Il y a parfois du malheur à être riche. Pendant trop longtemps, Gustave Caillebotte a été considéré surtout comme l’un des mécènes les plus importants des impressionnistes et l’organisateur efficace de leur – osons l’anachronisme – «  communication ». Son œuvre peint s’en est trouvé relégué au second plan. L’actuelle expo au Musée d’Orsay rend éclatante justice à cet artiste majeur du XIXe siècle.

Fils d’un drapier fournisseur de l’armée française, Gustave Caillebotte (1848-1894) disposait d’une rente annuelle de 150 000 francs français, soit entre 1 million -1 million et demi d’euros actuels (1).
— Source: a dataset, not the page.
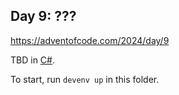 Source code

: ## Day 9: ???

https://adventofcode.com/2024/day/9

TBD in [C#](https://learn.microsoft.com/en-us/dotnet/csharp/).

To start, run `devenv up` in this folder.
De quoi exercer sa munificence auprès des autres peintres du mouvement impressionniste (Caillebotte préférait le terme « mouvement des indépendants ») en achetant leur toile et en finançant des expositions.

De plus, cette aisance, par rapport à la plupart de ses compagnons, ouvrait bien des portes qui, sans lui, eussent été fermées au nez des artistes.

L’artiste Caillebotte redécouvert

Aujourd’hui, cet aspect s’estompe pour laisser apparaître toute l’étendue, la profondeur de son talent artistique et la place éminente qu’il occupe dans la peinture du XIXe siècle.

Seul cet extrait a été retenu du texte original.